Gramps saved many lives by talking strangers down and inviting them inside for a cuppa. Will Vivian do the same? Totally Completely Fine is hardly archetypal but its hero’s journey is as apparent as any story about warriors or hobbits: a reluctant protagonist initially refuses a call to adventure before taking up the quest.

The trailer for Totally Completely Fine

In the first episode Vivian saves a runaway bride, Amy (Contessa Treffone), through rather brusque methods – introducing herself by shouting “Oi!” then asking: “What the fuck are you doing?” Not exactly a peer-reviewed counselling method. The obvious question is whether the protagonist will embrace a newfound purpose in assisting others. But, weirdly, the series more or less jetpacks out of this interesting premise, choosing to focus on Vivian’s relationships with friends, family and lovers.

We soon discover there’s tension between Vivian and her highly strung gay brother John (Rowan Witt), whose vegan food truck she burnt down after puffing on a bacon-flavoured vape. Her other brother, Hendrix (Brandon McClelland), is more tolerant of her rowdy ways.

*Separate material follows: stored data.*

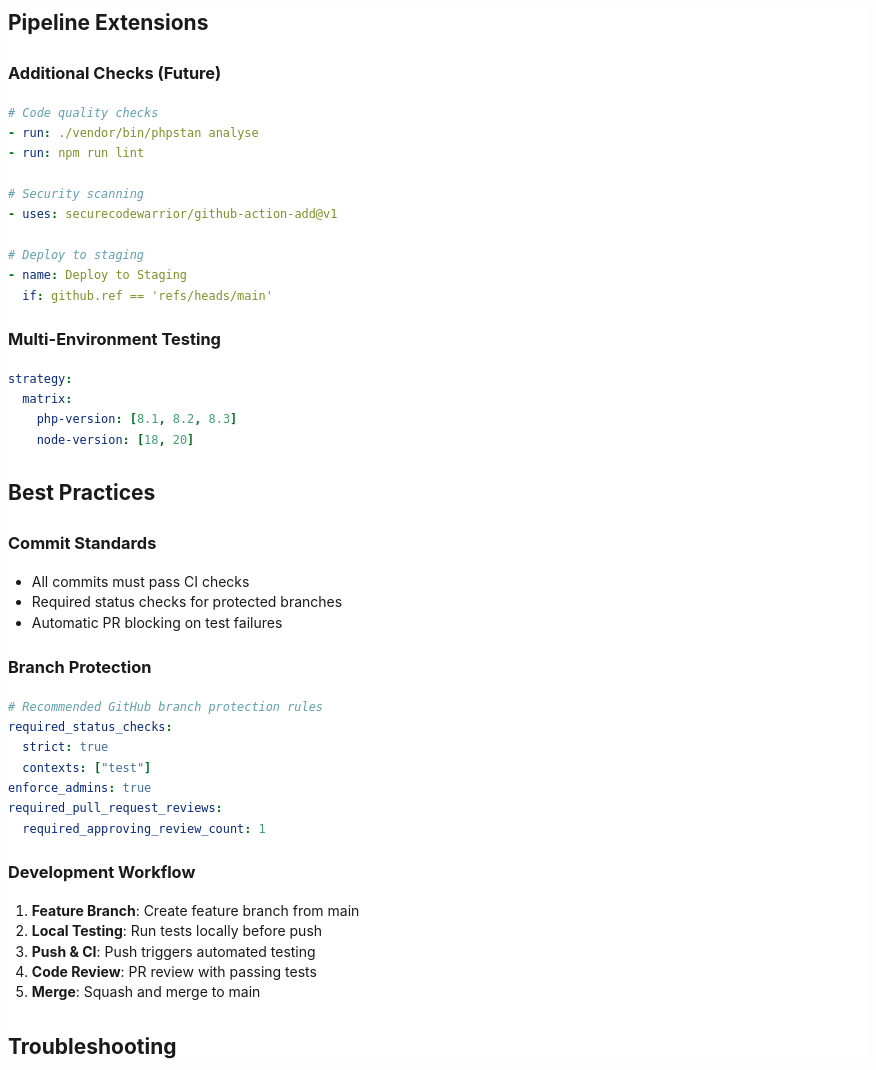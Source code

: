 ## Pipeline Extensions

### Additional Checks (Future)
```yaml
# Code quality checks
- run: ./vendor/bin/phpstan analyse
- run: npm run lint

# Security scanning
- uses: securecodewarrior/github-action-add@v1

# Deploy to staging
- name: Deploy to Staging
  if: github.ref == 'refs/heads/main'
```

### Multi-Environment Testing
```yaml
strategy:
  matrix:
    php-version: [8.1, 8.2, 8.3]
    node-version: [18, 20]
```

## Best Practices

### Commit Standards
- All commits must pass CI checks
- Required status checks for protected branches
- Automatic PR blocking on test failures

### Branch Protection
```yaml
# Recommended GitHub branch protection rules
required_status_checks:
  strict: true
  contexts: ["test"]
enforce_admins: true
required_pull_request_reviews:
  required_approving_review_count: 1
```

### Development Workflow
1. **Feature Branch**: Create feature branch from main
2. **Local Testing**: Run tests locally before push
3. **Push & CI**: Push triggers automated testing
4. **Code Review**: PR review with passing tests
5. **Merge**: Squash and merge to main

## Troubleshooting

McKenzie, who was excellent as the vacant-eyed, haunted protagonist of Edgar Wright’s time-bending thriller Last Night in Soho, imbues the lead role with a compelling, slightly dangerous and volatile energy, as if parts of her psyche could combust at any moment. Visually, the show also jabs at Vivian’s psyche, by inserting visions from her past in quickly edited sequences that borrow from horror movie syntax and scream “THIS PERSON IS TROUBLED”. The cuts mean more than the images, reiterating psychological instability. But as the series progresses a fuller picture of past trauma forms.

Totally Completely Fine loops back to these images in a circular approach that moves around various scenarios rather than progressing the plot. Its creator, Gretel Vella, bakes into the show’s premise the opportunity for an ongoing array of heightened dramatic scenarios and interesting characters. But the story gets distracted from its bedrock idea – Vivian rising to the challenge and saving lives – as if the writers simply forgot and moved on.

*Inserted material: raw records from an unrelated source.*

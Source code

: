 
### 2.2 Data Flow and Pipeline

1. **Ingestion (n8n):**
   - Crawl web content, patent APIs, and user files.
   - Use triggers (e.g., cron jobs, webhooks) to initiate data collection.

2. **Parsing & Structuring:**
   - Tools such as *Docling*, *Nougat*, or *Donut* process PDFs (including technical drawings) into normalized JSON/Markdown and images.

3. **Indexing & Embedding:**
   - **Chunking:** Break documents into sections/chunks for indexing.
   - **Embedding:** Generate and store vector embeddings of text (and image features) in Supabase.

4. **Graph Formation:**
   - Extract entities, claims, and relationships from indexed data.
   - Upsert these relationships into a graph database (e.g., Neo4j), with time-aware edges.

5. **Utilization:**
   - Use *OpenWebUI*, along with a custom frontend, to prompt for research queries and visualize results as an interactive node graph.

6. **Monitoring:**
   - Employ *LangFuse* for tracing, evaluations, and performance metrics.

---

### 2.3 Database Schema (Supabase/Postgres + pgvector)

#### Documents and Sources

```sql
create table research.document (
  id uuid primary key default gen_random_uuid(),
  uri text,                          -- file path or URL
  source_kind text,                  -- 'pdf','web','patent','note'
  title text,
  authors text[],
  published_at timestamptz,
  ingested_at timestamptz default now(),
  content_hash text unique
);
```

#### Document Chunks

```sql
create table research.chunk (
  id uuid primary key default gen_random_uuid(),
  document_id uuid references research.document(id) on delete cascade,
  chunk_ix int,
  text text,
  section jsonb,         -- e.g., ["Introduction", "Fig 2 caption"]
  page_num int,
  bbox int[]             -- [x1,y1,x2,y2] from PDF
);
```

Thomasin McKenzie as Vivian and Contessa Treffone as Amy
‘Not exactly a peer-reviewed counselling method’ … Thomasin McKenzie as Vivian and Contessa Treffone as Amy. Photograph: Stan

Attempts to create a lightness of touch sometimes fare poorly. One scene in the second episode depicts Vivian’s psychologist neighbour Dane (Devon Terrell) teaching her and Amy how to deal with suicidal ideation. But it feels tonally off, as if it’s channelling the inspirational spirit of a movie training montage. “Hop on up, this is your ledge!” Dane says, gesturing towards the base of a disused fountain, before asking them to sprint to the front door, which has a hand-drawn picture of a telephone affixed to it. “Let’s go, come on, faster, faster!” he yells.

The darker elements can be iffy too. Its depiction of trauma – through Vivian’s flashbacks – feels overly simplistic, all directions pointing back to one formative incident. Even Dane would disapprove! The traumatic incident in question “didn’t make you like this”, he tells Vivian. “You choose how you are.” We have a character saying one thing while the show’s form and structure communicates another: a strange schism in the writing that’s never reconciled.

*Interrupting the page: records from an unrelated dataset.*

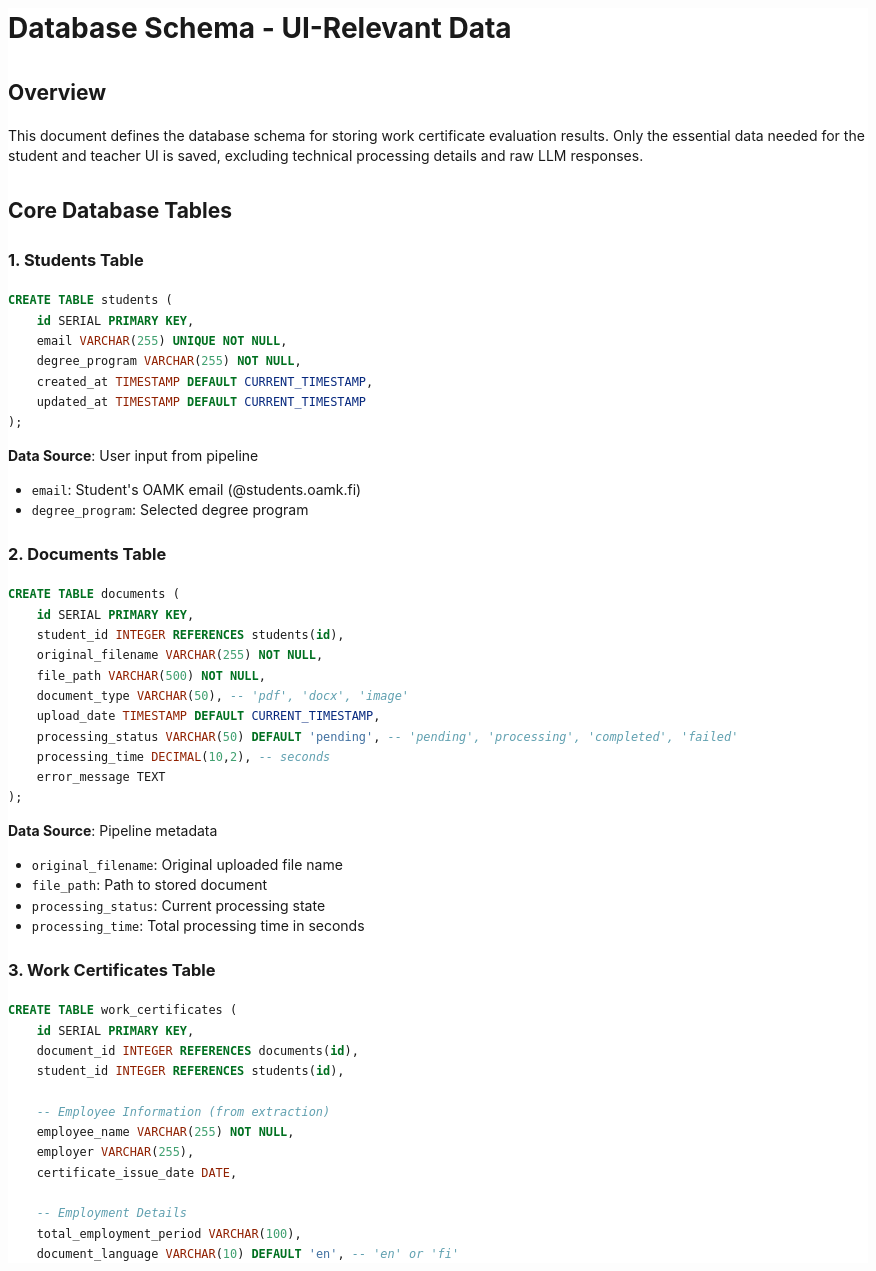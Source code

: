 # Database Schema - UI-Relevant Data

## Overview

This document defines the database schema for storing work certificate evaluation results. Only the essential data needed for the student and teacher UI is saved, excluding technical processing details and raw LLM responses.

## Core Database Tables

### 1. **Students Table**
```sql
CREATE TABLE students (
    id SERIAL PRIMARY KEY,
    email VARCHAR(255) UNIQUE NOT NULL,
    degree_program VARCHAR(255) NOT NULL,
    created_at TIMESTAMP DEFAULT CURRENT_TIMESTAMP,
    updated_at TIMESTAMP DEFAULT CURRENT_TIMESTAMP
);
```

**Data Source**: User input from pipeline
- `email`: Student's OAMK email (@students.oamk.fi)
- `degree_program`: Selected degree program

### 2. **Documents Table**
```sql
CREATE TABLE documents (
    id SERIAL PRIMARY KEY,
    student_id INTEGER REFERENCES students(id),
    original_filename VARCHAR(255) NOT NULL,
    file_path VARCHAR(500) NOT NULL,
    document_type VARCHAR(50), -- 'pdf', 'docx', 'image'
    upload_date TIMESTAMP DEFAULT CURRENT_TIMESTAMP,
    processing_status VARCHAR(50) DEFAULT 'pending', -- 'pending', 'processing', 'completed', 'failed'
    processing_time DECIMAL(10,2), -- seconds
    error_message TEXT
);
```

**Data Source**: Pipeline metadata
- `original_filename`: Original uploaded file name
- `file_path`: Path to stored document
- `processing_status`: Current processing state
- `processing_time`: Total processing time in seconds

### 3. **Work Certificates Table**
```sql
CREATE TABLE work_certificates (
    id SERIAL PRIMARY KEY,
    document_id INTEGER REFERENCES documents(id),
    student_id INTEGER REFERENCES students(id),
    
    -- Employee Information (from extraction)
    employee_name VARCHAR(255) NOT NULL,
    employer VARCHAR(255),
    certificate_issue_date DATE,
    
    -- Employment Details
    total_employment_period VARCHAR(100),
    document_language VARCHAR(10) DEFAULT 'en', -- 'en' or 'fi'
```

Eventually, as percolating dramas boil over, scenarios get embarrassingly contrived and on the nose, with a stretch in the last episode that wouldn’t look – or sound, given the schmaltzy dialogue – out of place in a cheesy Hollywood romcom. For a much better combination of provocative comedy and pointy drama, check out the under-appreciated 2021 series The End, which wittily explores the issue of assisted dying. Unlike Totally Completely Fine, it never loses sight of its premise or what distinguishes it from countless other productions.